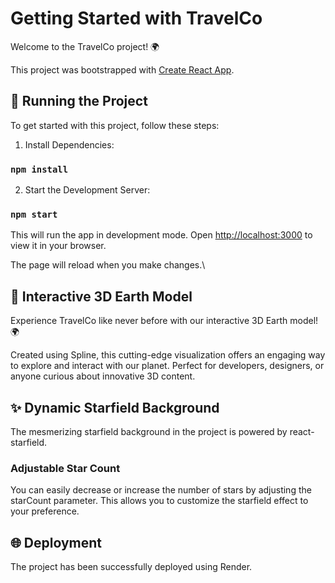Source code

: # Getting Started with TravelCo

Welcome to the TravelCo project! 🌍

This project was bootstrapped with [Create React App](https://github.com/facebook/create-react-app).

## 🚀 Running the Project

To get started with this project, follow these steps:

1. Install Dependencies:
### `npm install`

2. Start the Development Server:
### `npm start`

This will run the app in development mode.
Open [http://localhost:3000](http://localhost:3000) to view it in your browser.

The page will reload when you make changes.\

## 🌟 Interactive 3D Earth Model

Experience TravelCo like never before with our interactive 3D Earth model! 🌍

Created using Spline, this cutting-edge visualization offers an engaging way to explore and interact with our planet. Perfect for developers, designers, or anyone curious about innovative 3D content.

## ✨ Dynamic Starfield Background

The mesmerizing starfield background in the project is powered by react-starfield.

### Adjustable Star Count

You can easily decrease or increase the number of stars by adjusting the starCount parameter. This allows you to customize the starfield effect to your preference.

## 🌐 Deployment

The project has been successfully deployed using Render. 

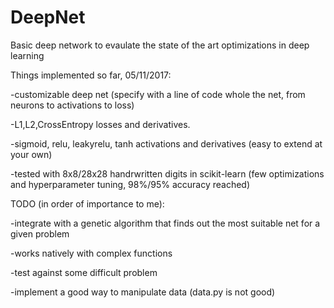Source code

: # DeepNet
Basic deep network to evaulate the state of the art optimizations in deep learning

Things implemented so far, 05/11/2017:

-customizable deep net (specify with a line of code whole the net, from neurons to activations to loss)

-L1,L2,CrossEntropy losses and derivatives.

-sigmoid, relu, leakyrelu, tanh activations and derivatives (easy to extend at your own)

-tested with 8x8/28x28 handrwritten digits in scikit-learn (few optimizations and hyperparameter tuning, 98%/95% accuracy reached)


TODO (in order of importance to me):

-integrate with a genetic algorithm that finds out the most suitable net for a given problem

-works natively with complex functions

-test against some difficult problem

-implement a good way to manipulate data (data.py is not good)
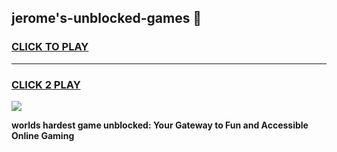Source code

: 
## jerome's-unblocked-games 👋
<h3>
<a href="https://premium.freeplayer.one?title=jerome's-unblocked-games&ref=14F">CLICK TO PLAY</a></h3>
<hr>

<h3>
<a href="https://premium.freeplayer.one?title=jerome's-unblocked-games&ref=14F">CLICK 2 PLAY</a>
  
</h3>

<a href="https://premium.freeplayer.one?title=jerome's-unblocked-games&ref=12F/"><img src="https://clearcache.store/games.png"></a>


**worlds hardest game unblocked: Your Gateway to Fun and Accessible Online Gaming**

WORK TO COMPLETE: Lines in the entries above that hold "activations" should be counted; give only that count.

RESULT: 2